When natural gas prices rebound – and they will rebound – money will flow into the state to overturn the ban and allow access to the natural gas. The economic pressure will be enormous and when the financial potential reaches the point that large and diverse groups in the state see the possibility of significant gain, it’s highly likely the ban will be reversed through legislative or other political action. At that point, the debate will not be about the quality of regulations or enforcement – it will be about whether the state will allow fracking or not.
Done properly, the risks of hydraulic fracturing are comparable to traditional oil and gas exploration and to other common extractive and industrial processes. The better course of action now would have been to put in place stringent safeguards that would made New York the leader in environmental protection in hydraulic fracturing. Such rules could have banned the process in areas that could put New York City’s water supply at risk, and allowed in the southwestern part of the state, as was proposed in 2012 for Broome, Chemung, Chenango, Steuben and Tioga Counties. The rules could have required significant recycling and cradle-to-grave tracking of waste water created by the process, added the highest level well casing standards, and enacted stringent air and water quality standards.
Such a set of rules would be expensive for those seeking to drill in the state and would have served as a model for other states (and nations around the world) in how best to regulate hydraulic fracturing. The rules would be expensive enough for exploration companies that few, if any, would start drilling in the state. But when prices reach the level where the cost of compliance becomes economic, the state would have been ready with strong and enforceable rules.
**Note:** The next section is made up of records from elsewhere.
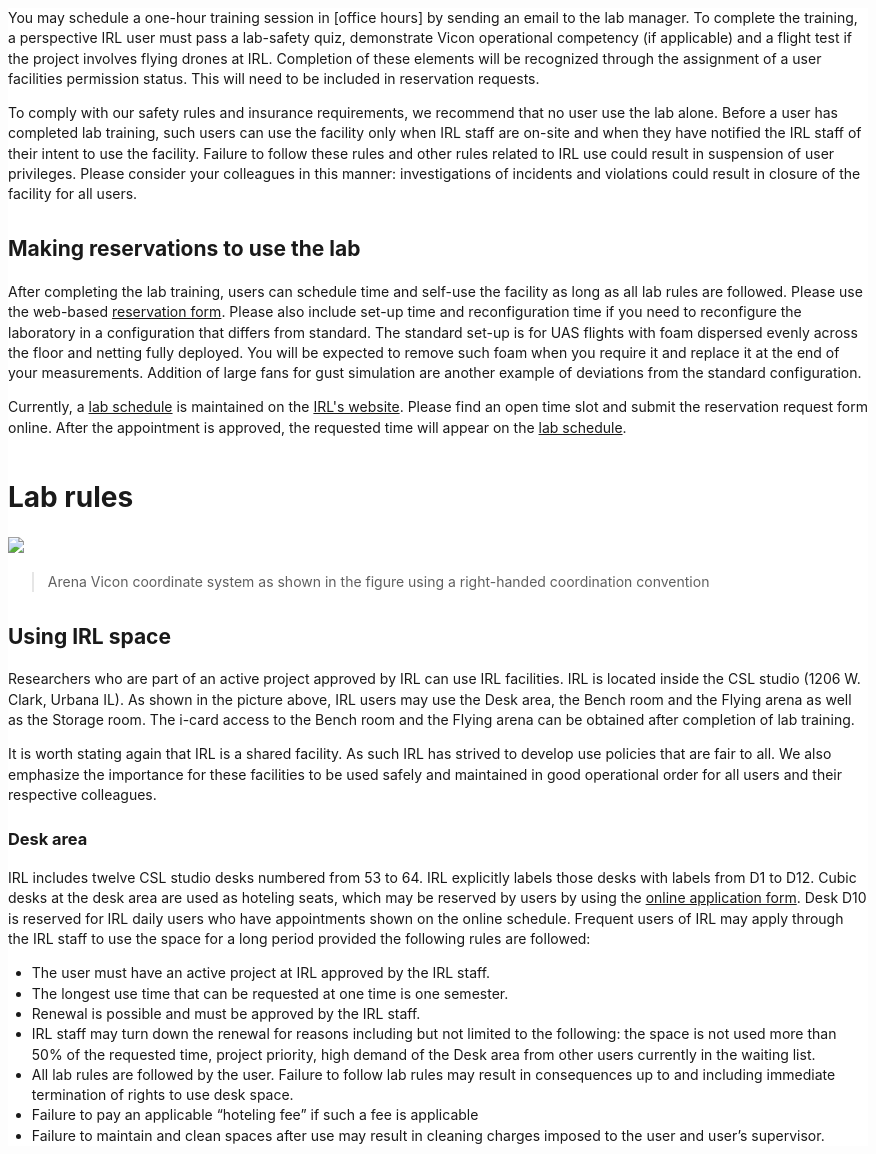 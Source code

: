 You may schedule a one-hour training session in [office hours] by sending an email to the lab manager. To complete the training, a perspective IRL user must pass a lab-safety quiz, demonstrate Vicon operational competency (if applicable) and a flight test if the project involves flying drones at IRL.  Completion of these elements will be recognized through the assignment of a user facilities permission status.  This will need to be included in reservation requests. 

To comply with our safety rules and insurance requirements, we recommend that no user use the lab alone. Before a user has completed lab training, such users can use the facility only when IRL staff are on-site and when they have notified the IRL staff of their intent to use the facility.  Failure to follow these rules and other rules related to IRL use could result in suspension of user privileges.  Please consider your colleagues in this manner: investigations of incidents and violations could result in closure of the facility for all users.

## Making reservations to use the lab
After completing the lab training, users can schedule time and self-use the facility as long as all lab rules are followed.  Please use the web-based [reservation form](http://robotics.illinois.edu/reserve-lab/). Please also include set-up time and reconfiguration time if you need to reconfigure the laboratory in a configuration that differs from standard.  The standard set-up is for UAS flights with foam dispersed evenly across the floor and netting fully deployed.  You will be expected to remove such foam when you require it and replace it at the end of your measurements.  Addition of large fans for gust simulation are another example of deviations from the standard configuration.

Currently, a [lab schedule](http://robotics.illinois.edu/lab-schedule/) is maintained on the [IRL's website](http://robotics.illinois.edu/reserve-lab/). Please find an open time slot and submit the reservation request form online. After the appointment is approved, the requested time will appear on the [lab schedule](http://robotics.illinois.edu/lab-schedule). 

# Lab rules

<img src="https://cloud.githubusercontent.com/assets/14265605/19121332/a5efc6f4-8aeb-11e6-85e0-e47d57b36979.png" width="1000">

> Arena Vicon coordinate system as shown in the figure using a right-handed coordination convention

## Using IRL space
Researchers who are part of an active project approved by IRL can use IRL facilities. IRL is located inside the CSL studio (1206 W. Clark, Urbana IL). As shown in the picture above, IRL users may use the Desk area, the Bench room and the Flying arena as well as the Storage room. The i-card access to the Bench room and the Flying arena can be obtained after completion of lab training.

It is worth stating again that IRL is a shared facility. As such IRL has strived to develop use policies that are fair to all.  We also emphasize the importance for these facilities to be used safely and maintained in good operational order for all users and their respective colleagues. 

### Desk area
IRL includes twelve CSL studio desks numbered from 53 to 64. IRL explicitly labels those desks with labels from D1 to D12. Cubic desks at the desk area are used as hoteling seats, which may be reserved by users by using the [online application form](http://robotics.illinois.edu/apply-desk/). Desk D10 is reserved for IRL daily users who have appointments shown on the online schedule. Frequent users of IRL may apply through the IRL staff to use the space for a long period provided the following rules are followed:
*	The user must have an active project at IRL approved by the IRL staff.
*	The longest use time that can be requested at one time is one semester.
*	Renewal is possible and must be approved by the IRL staff.
  *	IRL staff may turn down the renewal for reasons including but not limited to the following: the space is not used more than 50% of the requested time, project priority, high demand of the Desk area from other users currently in the waiting list.
*	All lab rules are followed by the user.  Failure to follow lab rules may result in consequences up to and including immediate termination of rights to use desk space.
*	Failure to pay an applicable “hoteling fee” if such a fee is applicable
*	Failure to maintain and clean spaces after use may result in cleaning charges imposed to the user and user’s supervisor.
Creating stringent rules would also have forced companies to seek to rollback specific environmental protections, which would mean discussing and explaining specific risks. Instead, the governor has taken the easy path, and in doing so he pushed the real debate down the road. Rather than talking about the risks inherent in this and any industrial process, and seeking to address those risks, the ban reduces the discourse to a simple “yes” or “no.” A “no” answer is easy when prices are low, but “yes” is likely to follow when prices are high.
The governor had a chance to be a leader on this issue, and instead chose to score easy political points. That’s his and his administration’s prerogative, but time will show that the outright ban was a mistake because it was a missed opportunity in New York and beyond.